This chart shows how frequently particular passcodes were used within a sample of 204,000.

1234. 0000. 2580. 1111. 5555. 5683. 0852. 2222. 1212. 1998. Did I just list your iPhone passcode? Based on one app developer's research, about 15 percent of iPhone owners will have recognized their own passcodes.

Sophos reports  the research recently published by iOS app developer Daniel Amitay will make a lot of people nervous. By tracking the passcodes users of his app entered, he was able to make some assumptions about the security habits of iPhone owners:

[He] anonymously collected the codes chosen by users to secure the "Big Brother Camera Security" app he develops. In all, Amitay collected over 204,000 passcodes.

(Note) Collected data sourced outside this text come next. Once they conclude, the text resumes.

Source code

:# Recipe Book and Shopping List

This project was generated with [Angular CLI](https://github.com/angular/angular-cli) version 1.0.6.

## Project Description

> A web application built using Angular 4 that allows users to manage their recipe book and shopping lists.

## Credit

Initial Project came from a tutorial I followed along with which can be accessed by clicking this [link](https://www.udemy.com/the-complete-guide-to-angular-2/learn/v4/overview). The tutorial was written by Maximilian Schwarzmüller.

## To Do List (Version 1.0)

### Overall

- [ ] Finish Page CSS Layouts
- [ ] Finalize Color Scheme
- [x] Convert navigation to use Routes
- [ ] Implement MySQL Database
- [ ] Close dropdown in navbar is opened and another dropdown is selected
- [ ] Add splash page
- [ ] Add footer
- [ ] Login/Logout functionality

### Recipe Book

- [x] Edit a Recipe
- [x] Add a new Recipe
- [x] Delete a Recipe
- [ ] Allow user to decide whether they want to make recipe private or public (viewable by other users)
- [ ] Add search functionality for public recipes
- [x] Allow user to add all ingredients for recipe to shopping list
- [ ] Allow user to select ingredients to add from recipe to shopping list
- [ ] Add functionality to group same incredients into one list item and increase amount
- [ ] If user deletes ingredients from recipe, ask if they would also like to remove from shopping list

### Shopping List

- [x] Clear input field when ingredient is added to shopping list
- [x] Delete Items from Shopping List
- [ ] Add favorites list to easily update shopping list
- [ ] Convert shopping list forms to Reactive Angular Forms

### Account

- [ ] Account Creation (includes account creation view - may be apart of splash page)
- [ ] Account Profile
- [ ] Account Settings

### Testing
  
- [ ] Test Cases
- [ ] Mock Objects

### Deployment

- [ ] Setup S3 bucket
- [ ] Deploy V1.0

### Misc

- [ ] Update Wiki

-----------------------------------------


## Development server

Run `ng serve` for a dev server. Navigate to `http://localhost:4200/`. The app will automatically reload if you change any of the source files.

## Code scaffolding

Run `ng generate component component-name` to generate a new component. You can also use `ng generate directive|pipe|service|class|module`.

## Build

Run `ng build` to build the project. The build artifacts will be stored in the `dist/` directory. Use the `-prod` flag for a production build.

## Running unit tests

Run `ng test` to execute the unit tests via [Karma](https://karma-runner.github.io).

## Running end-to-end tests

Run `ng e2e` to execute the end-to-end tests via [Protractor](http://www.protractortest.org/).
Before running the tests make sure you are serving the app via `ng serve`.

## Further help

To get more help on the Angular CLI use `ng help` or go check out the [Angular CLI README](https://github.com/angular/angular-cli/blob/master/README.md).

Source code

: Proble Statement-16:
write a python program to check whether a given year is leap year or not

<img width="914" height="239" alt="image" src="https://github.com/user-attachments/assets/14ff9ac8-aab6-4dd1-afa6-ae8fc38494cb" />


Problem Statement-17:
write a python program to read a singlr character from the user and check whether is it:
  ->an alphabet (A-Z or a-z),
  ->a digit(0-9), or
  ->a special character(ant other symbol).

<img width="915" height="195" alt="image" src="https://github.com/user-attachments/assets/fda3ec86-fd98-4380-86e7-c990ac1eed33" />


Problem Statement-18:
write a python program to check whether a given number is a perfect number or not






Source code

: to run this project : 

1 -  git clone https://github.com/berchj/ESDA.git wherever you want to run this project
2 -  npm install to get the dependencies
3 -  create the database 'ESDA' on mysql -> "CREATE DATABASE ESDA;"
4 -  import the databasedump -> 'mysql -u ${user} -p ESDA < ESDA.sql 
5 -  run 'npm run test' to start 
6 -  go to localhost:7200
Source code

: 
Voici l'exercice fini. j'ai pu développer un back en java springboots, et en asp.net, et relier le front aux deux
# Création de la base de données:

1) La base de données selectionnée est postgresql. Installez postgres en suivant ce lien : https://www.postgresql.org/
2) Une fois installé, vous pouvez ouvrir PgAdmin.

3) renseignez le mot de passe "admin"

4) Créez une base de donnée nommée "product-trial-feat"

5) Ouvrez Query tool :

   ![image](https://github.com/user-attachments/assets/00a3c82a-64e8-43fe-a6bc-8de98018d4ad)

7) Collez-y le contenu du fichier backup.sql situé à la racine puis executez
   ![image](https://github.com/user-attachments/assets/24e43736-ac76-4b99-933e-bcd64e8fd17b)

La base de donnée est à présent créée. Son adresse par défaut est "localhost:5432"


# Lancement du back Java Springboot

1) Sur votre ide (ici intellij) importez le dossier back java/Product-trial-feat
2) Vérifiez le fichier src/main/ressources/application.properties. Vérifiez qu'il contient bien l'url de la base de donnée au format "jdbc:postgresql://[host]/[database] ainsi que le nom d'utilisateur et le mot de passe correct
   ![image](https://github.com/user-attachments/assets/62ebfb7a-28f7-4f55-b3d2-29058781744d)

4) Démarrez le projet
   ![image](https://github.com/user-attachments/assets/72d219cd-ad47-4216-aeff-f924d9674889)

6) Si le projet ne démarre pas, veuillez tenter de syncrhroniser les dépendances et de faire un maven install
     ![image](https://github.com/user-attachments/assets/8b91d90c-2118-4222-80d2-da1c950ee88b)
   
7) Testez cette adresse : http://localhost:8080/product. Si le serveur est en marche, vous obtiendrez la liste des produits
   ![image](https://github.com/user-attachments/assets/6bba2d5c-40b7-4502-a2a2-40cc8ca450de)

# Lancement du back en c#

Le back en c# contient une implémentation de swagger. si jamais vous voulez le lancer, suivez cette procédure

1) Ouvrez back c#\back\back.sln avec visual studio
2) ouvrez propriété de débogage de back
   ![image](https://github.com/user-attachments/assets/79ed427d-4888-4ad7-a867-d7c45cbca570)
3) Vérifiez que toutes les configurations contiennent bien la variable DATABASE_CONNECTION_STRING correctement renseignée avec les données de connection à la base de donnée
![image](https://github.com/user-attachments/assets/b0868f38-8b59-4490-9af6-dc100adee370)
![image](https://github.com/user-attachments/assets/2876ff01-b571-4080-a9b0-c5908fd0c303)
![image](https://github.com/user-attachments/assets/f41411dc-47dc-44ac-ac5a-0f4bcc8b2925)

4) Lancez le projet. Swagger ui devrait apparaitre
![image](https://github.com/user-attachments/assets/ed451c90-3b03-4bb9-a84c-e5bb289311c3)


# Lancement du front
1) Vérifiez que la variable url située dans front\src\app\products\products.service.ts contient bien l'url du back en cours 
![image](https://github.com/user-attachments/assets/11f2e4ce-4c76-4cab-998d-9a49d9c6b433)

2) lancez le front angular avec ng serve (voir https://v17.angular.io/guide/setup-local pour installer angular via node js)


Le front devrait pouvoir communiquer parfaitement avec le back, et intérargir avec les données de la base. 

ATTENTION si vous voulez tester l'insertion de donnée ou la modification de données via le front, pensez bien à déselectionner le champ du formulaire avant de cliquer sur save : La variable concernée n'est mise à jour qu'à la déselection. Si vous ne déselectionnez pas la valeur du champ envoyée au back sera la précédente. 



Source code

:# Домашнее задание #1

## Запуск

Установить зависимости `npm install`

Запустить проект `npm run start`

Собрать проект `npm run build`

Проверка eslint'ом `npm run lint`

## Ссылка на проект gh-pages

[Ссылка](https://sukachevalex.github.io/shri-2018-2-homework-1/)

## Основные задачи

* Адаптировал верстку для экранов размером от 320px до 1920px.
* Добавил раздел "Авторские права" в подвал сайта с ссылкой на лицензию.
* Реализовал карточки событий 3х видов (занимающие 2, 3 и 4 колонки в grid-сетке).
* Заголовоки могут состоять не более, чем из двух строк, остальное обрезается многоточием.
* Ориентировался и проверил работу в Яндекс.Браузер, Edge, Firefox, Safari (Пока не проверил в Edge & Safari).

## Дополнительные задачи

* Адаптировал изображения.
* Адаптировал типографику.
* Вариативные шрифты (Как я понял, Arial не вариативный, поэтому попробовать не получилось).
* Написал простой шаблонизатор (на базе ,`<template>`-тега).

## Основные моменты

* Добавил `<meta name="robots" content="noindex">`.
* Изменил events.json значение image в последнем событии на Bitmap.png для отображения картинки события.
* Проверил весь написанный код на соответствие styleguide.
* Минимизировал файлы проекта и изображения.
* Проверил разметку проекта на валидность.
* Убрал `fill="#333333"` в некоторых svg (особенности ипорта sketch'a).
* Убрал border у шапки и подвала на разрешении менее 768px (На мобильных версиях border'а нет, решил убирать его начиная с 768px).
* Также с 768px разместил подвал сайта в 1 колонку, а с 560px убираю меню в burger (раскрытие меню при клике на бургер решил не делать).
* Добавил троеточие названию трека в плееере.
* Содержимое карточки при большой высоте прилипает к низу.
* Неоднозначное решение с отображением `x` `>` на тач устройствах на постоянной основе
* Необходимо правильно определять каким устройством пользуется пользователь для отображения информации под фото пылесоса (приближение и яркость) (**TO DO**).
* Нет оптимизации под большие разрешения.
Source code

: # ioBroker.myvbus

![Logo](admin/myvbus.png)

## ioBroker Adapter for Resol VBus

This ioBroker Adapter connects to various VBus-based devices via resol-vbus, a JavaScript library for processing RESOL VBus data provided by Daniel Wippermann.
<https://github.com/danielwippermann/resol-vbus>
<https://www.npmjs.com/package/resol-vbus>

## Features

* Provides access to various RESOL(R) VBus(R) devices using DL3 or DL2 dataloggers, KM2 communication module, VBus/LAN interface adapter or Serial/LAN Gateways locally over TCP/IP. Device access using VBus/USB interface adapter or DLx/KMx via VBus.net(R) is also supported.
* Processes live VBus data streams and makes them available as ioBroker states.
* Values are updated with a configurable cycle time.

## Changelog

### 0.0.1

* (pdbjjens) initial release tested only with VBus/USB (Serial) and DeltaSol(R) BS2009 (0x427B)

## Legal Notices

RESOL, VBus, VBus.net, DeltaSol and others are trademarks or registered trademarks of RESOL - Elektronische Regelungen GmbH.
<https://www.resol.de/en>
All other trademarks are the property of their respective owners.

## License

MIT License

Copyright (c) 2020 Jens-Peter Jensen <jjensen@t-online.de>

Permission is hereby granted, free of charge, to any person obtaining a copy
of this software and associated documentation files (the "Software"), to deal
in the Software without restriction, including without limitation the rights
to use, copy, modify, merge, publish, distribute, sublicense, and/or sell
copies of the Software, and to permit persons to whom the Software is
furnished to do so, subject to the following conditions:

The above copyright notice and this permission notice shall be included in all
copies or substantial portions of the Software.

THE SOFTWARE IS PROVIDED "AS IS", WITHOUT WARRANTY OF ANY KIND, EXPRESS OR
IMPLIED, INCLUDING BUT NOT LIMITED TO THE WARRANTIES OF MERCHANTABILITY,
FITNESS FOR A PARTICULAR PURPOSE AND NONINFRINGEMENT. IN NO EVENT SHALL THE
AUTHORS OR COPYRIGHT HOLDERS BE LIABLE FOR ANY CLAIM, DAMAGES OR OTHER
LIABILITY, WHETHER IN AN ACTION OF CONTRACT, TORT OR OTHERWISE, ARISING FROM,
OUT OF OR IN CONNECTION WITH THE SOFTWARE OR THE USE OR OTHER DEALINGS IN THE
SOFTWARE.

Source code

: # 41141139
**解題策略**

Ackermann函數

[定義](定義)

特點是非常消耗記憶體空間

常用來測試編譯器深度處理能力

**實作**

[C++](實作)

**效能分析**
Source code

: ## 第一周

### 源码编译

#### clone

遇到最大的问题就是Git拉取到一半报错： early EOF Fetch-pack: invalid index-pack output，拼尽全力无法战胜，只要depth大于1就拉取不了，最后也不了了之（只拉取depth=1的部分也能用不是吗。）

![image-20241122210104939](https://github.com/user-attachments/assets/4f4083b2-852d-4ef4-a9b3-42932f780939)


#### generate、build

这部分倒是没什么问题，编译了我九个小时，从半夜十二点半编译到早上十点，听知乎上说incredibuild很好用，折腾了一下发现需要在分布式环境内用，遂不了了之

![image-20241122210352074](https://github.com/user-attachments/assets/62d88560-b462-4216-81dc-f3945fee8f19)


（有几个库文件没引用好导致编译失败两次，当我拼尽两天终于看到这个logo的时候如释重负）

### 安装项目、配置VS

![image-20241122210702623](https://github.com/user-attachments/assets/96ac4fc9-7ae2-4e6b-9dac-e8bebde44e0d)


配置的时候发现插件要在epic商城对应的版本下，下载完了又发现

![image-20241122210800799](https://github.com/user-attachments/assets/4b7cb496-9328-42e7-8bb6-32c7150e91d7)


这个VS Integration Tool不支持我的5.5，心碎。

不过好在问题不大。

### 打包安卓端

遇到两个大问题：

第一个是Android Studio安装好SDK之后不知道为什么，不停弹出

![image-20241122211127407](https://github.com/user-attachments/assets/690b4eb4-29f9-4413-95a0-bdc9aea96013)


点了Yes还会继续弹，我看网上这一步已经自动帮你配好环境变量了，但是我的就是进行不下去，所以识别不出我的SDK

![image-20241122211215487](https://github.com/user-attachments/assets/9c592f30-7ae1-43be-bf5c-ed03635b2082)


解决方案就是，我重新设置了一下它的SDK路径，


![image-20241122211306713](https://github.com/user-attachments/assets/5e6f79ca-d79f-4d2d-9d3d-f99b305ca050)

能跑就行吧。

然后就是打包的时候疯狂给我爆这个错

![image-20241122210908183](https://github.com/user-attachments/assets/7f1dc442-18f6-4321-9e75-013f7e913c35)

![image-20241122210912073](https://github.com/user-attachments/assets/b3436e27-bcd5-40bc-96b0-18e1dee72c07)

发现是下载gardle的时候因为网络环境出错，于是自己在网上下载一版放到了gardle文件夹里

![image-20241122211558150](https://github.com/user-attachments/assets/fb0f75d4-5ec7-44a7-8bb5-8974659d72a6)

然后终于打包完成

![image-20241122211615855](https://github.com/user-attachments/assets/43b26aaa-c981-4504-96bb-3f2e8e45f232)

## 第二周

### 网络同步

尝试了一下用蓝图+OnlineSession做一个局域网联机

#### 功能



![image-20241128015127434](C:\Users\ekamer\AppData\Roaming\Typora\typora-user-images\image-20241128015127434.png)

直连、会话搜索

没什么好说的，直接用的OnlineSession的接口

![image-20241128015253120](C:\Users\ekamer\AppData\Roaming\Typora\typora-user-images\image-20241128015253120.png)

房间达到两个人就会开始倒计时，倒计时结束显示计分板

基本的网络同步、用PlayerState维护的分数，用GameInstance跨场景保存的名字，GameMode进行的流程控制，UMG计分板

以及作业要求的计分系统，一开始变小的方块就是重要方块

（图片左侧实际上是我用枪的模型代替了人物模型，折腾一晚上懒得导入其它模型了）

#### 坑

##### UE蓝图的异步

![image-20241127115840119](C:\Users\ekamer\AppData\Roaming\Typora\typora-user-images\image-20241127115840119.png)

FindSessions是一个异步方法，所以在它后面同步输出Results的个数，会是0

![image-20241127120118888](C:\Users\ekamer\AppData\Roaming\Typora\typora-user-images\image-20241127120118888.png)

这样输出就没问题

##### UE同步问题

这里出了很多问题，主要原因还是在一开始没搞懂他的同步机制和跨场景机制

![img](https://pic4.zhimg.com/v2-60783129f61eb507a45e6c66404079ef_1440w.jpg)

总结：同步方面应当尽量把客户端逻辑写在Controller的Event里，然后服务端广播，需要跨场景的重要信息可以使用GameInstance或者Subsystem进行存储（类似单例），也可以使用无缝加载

Amitay postulated that as Big Brother's password setup and lock screen are nearly identical to the actual iPhone lock screen, the likelihood is that the passcodes used would most likely correlate with the codes used to lock iPhones.

Sure, many people might use separate passcodes for Amitay's app and for their iOS lockscreens — and some might not use a lockscreen passcode at all — but his findings still provide a decent general impression of iPhone security.

Unfortunately the impression we're getting isn't very good:

Some of the passcode choices that Amitay's research has thrown up are sadly predictable. People who are choosing the likes of "1234", "0000" and "1111" as their passcode, for instance, are doing the equivalent of locking up their cars with a piece of thin string.

Those who have chosen "0852" and "2580" aren't doing much better - they've just chosen their passcode by sweeping up and down the keypad.

What [Sophos] couldn't immediately understand, however, was any rhyme or reason behind "5683" and "1998".

Fortunately, Amitay has a theory on this. He points out that "5683" spells out "LOVE" on the keypad, and that may be why it's so widely used.

And "1998"? Well, it turned out that 199* represented the highest frequency of choices that could represent a decade (the 1990s) - so maybe this is an indication of birth years or the year of graduating college.

These passcodes are basically the equivalent of using "password," "opensesame," "hello," or some equally basic word or phrase as your computer password — they're easily guessable and thereby only give you the impression that your information is secure.

So what should you do?

You should try to pick a passcode which deviates from these simple patterns. Or even better: Use a more complex passcode by toggling a setting on your iPhone. All you need to do is go into your "Settings," hit the "General," button, tap "Passcode Lock," and toggle off the "Simple Passcode." You'll be prompted to select an alpha-numeric passcode which can be a lot longer than four characters.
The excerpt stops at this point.